Background
dbt version 0.16.0 released a new strategy, insert_overwrite
, for dbt’s incremental materialization on BigQuery. (There’s an overview here.) I’m interested to see how changing the strategy, paired with other configuration options, impact the performance of a dbt model’s incremental run.
Setup
I’m querying a table of Wikipedia page views in 2020. In a given day, there are ~150 million page view records, totaling 7 GB. Each record represents a given page being visited one or more times within a given date-hour. The table is partitioned by datehour
, and it records the number of views that occurred in each hour on a given page.
Variables
Modeling
I am going to tag pages based on some arbitrary attributes, and create three incremental models:
- Enriched: Returns the set of all pages visited, with additional columns describing the language and subject. The enriched table does some minor cleaning but also adds columns, so it stores ~130 million records and 9 GB per day-partition.

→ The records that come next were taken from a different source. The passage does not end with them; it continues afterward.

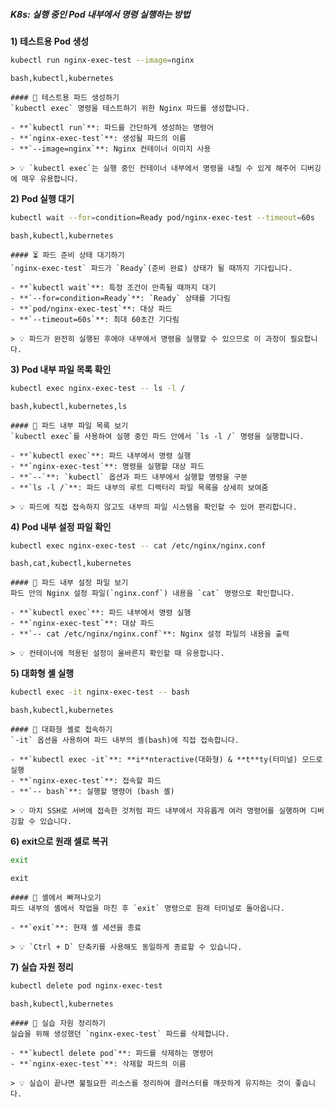##### K8s: 실행 중인 Pod 내부에서 명령 실행하는 방법 #####

**1) 테스트용 Pod 생성**
```bash
kubectl run nginx-exec-test --image=nginx
```
```tech
bash,kubectl,kubernetes
```
```desc
#### 🚀 테스트용 파드 생성하기
`kubectl exec` 명령을 테스트하기 위한 Nginx 파드를 생성합니다.

- **`kubectl run`**: 파드를 간단하게 생성하는 명령어
- **`nginx-exec-test`**: 생성될 파드의 이름
- **`--image=nginx`**: Nginx 컨테이너 이미지 사용

> 💡 `kubectl exec`는 실행 중인 컨테이너 내부에서 명령을 내릴 수 있게 해주어 디버깅에 매우 유용합니다.
```

**2) Pod 실행 대기**
```bash
kubectl wait --for=condition=Ready pod/nginx-exec-test --timeout=60s
```
```tech
bash,kubectl,kubernetes
```
```desc
#### ⏳ 파드 준비 상태 대기하기
`nginx-exec-test` 파드가 `Ready`(준비 완료) 상태가 될 때까지 기다립니다.

- **`kubectl wait`**: 특정 조건이 만족될 때까지 대기
- **`--for=condition=Ready`**: `Ready` 상태를 기다림
- **`pod/nginx-exec-test`**: 대상 파드
- **`--timeout=60s`**: 최대 60초간 기다림

> 💡 파드가 완전히 실행된 후에야 내부에서 명령을 실행할 수 있으므로 이 과정이 필요합니다.
```

**3) Pod 내부 파일 목록 확인**
```bash
kubectl exec nginx-exec-test -- ls -l /
```
```tech
bash,kubectl,kubernetes,ls
```
```desc
#### 📂 파드 내부 파일 목록 보기
`kubectl exec`를 사용하여 실행 중인 파드 안에서 `ls -l /` 명령을 실행합니다.

- **`kubectl exec`**: 파드 내부에서 명령 실행
- **`nginx-exec-test`**: 명령을 실행할 대상 파드
- **`--`**: `kubectl` 옵션과 파드 내부에서 실행할 명령을 구분
- **`ls -l /`**: 파드 내부의 루트 디렉터리 파일 목록을 상세히 보여줌

> 💡 파드에 직접 접속하지 않고도 내부의 파일 시스템을 확인할 수 있어 편리합니다.
```

**4) Pod 내부 설정 파일 확인**
```bash
kubectl exec nginx-exec-test -- cat /etc/nginx/nginx.conf
```
```tech
bash,cat,kubectl,kubernetes
```
```desc
#### 📄 파드 내부 설정 파일 보기
파드 안의 Nginx 설정 파일(`nginx.conf`) 내용을 `cat` 명령으로 확인합니다.

- **`kubectl exec`**: 파드 내부에서 명령 실행
- **`nginx-exec-test`**: 대상 파드
- **`-- cat /etc/nginx/nginx.conf`**: Nginx 설정 파일의 내용을 출력

> 💡 컨테이너에 적용된 설정이 올바른지 확인할 때 유용합니다.
```

**5) 대화형 셸 실행**
```bash
kubectl exec -it nginx-exec-test -- bash
```
```tech
bash,kubectl,kubernetes
```
```desc
#### 💬 대화형 셸로 접속하기
`-it` 옵션을 사용하여 파드 내부의 셸(bash)에 직접 접속합니다.

- **`kubectl exec -it`**: **i**nteractive(대화형) & **t**ty(터미널) 모드로 실행
- **`nginx-exec-test`**: 접속할 파드
- **`-- bash`**: 실행할 명령어 (bash 셸)

> 💡 마치 SSH로 서버에 접속한 것처럼 파드 내부에서 자유롭게 여러 명령어를 실행하며 디버깅할 수 있습니다.
```

**6) exit으로 원래 셀로 복귀**
```bash
exit
```
```tech
exit
```
```desc
#### 🚪 셸에서 빠져나오기
파드 내부의 셸에서 작업을 마친 후 `exit` 명령으로 원래 터미널로 돌아옵니다.

- **`exit`**: 현재 셸 세션을 종료

> 💡 `Ctrl + D` 단축키를 사용해도 동일하게 종료할 수 있습니다.
```

**7) 실습 자원 정리**
```bash
kubectl delete pod nginx-exec-test
```
```tech
bash,kubectl,kubernetes
```
```desc
#### 🧹 실습 자원 정리하기
실습을 위해 생성했던 `nginx-exec-test` 파드를 삭제합니다.

- **`kubectl delete pod`**: 파드를 삭제하는 명령어
- **`nginx-exec-test`**: 삭제할 파드의 이름

> 💡 실습이 끝나면 불필요한 리소스를 정리하여 클러스터를 깨끗하게 유지하는 것이 좋습니다.
```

- Aggregated: Aggregate the pages by hour, language, and subject, returning only the total number of views. The summary table represents a significant reduction in dimensionality: one day-partition contains ~10k records and 500 KB.
- Goldlilocks: A little bit of enrichment and a little bit of aggregation. One day-partition contains ~30 mm records and 2.5 GB.
Incremental strategy
-
merge
(simple) -
merge
with cluster key -
insert_overwrite
with static partitions -
insert_overwrite
(dynamic) - Control:
full refresh
Data volume
With X number of days of “old” data already in the table, I incrementally run for Y days of data (a subset of X) and merge them back into the table. This should produce an identical output to fully refreshing the table with X days of data. Each incremental run is labeled as X-Y days of data.
- 3 days old + 1 day new (3-1)
- 7 days old + 1 day new (7-1)
- 7 days old + 3 days new (7-3)
- 14 days old + 3 days new (14-3)
- 30 days old + 3 days new (30-3)
Criteria
When I talk about model performance on BigQuery, I’m talking about:
- Speed: How many seconds does it take to run our incremental DML? Is it significantly better (or worse!) than control (the full refresh build)?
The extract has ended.